Forum Moderators: phranque

Message Too Old, No Replies

Why Can't Google Crawl with this .htaccess

bennyb3bil

3:28 am on Feb 18, 2009 (gmt 0)

Working on a friend's site for him.. he's having problems getting google to crawl his site. I fixed a bunch of sitemap issues he already had and finally got it to go through without sitemat errors, but now google is giving a 4xx error in webmaster tools under the "Errors for URLs in Sitemaps" category under web crawl.

Here's what he has in his .htaccess

<IfModule mod_rewrite.c>
RewriteEngine On
RewriteBase /
RewriteCond %{REQUEST_FILENAME} !-f
RewriteCond %{REQUEST_FILENAME} !-d
RewriteRule . /index.php [L]
</IfModule>

When I remove any of this, the simple links to posts on his site no longer work.. he's using wordpress 2.7 as cms.

Any ideas?

jdMorgan

4:08 am on Feb 18, 2009 (gmt 0)

That's the standard WordPress code, and unlikely to be the cause of the problem.

All it does is rewrite any request for any non-blank URL-path to WordPress, as long as that URL-path does not resolve to a physically-existing file or directory. So if you have a "real" file named "blah.html" then a request for example.com/blah.html won't go to WordPress, but will get that real file instead. If the file does not exist, then the request is passed to WordPress, and WP takes care of deciding if any content can be served for that requested URL.

Check that the entries in sitemap.xml correspond exactly to the canonical domain and URLs on the site -- No "www versus non-www" or casing discrepancies should be allowed. Also, beware that WMT reports can be quite stale; Allow several weeks for your changes to be reflected in those reports, especially if this site isn't completely crawled on a weekly or daily basis.

Also check the robots.txt file and make sure its structure and syntax are 100% correct.
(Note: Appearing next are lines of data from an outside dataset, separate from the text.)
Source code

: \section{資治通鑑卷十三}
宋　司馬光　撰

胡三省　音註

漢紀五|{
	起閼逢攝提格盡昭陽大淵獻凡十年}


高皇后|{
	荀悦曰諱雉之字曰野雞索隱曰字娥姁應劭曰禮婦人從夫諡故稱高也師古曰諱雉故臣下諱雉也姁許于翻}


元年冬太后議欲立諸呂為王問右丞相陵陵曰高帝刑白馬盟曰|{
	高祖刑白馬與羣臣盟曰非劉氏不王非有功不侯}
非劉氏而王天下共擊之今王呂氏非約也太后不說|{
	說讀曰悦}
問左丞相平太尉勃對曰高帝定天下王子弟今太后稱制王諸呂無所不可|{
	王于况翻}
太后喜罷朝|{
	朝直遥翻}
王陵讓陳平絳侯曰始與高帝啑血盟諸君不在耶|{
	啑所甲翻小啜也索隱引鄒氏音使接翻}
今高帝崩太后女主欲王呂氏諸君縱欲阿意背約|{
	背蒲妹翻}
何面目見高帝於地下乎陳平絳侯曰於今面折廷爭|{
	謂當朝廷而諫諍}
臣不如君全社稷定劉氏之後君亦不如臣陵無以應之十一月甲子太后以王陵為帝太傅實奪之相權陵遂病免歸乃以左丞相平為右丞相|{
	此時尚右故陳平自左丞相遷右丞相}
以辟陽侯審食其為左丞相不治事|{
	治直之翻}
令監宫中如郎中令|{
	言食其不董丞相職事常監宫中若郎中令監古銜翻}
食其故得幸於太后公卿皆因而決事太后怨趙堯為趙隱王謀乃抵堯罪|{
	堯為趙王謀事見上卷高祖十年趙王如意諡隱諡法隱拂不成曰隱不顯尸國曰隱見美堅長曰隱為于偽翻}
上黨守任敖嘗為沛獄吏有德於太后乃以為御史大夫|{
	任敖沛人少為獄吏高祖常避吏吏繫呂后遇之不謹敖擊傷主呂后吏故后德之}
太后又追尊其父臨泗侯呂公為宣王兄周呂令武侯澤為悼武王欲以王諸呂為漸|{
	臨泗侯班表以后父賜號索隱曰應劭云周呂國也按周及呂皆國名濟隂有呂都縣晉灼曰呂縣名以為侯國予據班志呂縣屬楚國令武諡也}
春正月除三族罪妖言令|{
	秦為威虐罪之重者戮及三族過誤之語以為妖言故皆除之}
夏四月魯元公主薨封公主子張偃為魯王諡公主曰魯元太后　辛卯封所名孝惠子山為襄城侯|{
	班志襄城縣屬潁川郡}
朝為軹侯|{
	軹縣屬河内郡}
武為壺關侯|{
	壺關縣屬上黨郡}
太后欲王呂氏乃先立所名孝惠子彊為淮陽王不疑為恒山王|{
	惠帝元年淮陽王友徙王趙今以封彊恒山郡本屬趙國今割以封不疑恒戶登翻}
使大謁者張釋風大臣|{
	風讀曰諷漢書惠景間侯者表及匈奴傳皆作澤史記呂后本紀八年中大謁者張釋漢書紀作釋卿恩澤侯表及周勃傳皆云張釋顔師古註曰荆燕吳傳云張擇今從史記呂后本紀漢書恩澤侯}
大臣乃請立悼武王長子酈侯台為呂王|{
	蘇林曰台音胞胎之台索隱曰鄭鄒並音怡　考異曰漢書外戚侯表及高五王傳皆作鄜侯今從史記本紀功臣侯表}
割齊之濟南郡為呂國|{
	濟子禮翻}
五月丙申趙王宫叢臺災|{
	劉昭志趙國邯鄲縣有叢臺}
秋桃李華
If there isn't a robots.txt file, then that request too will be passed to WordPress...

Also be aware that some hosts may block search engine spiders at the firewall, either due to what they deem to be excessive crawling, or simply due to an error.

Jim

bennyb3bil

6:15 pm on Feb 18, 2009 (gmt 0)

Thanks so much for your insight Jim. I will check all of the issues you've mentioned.

I will let you know when/how it gets resolved.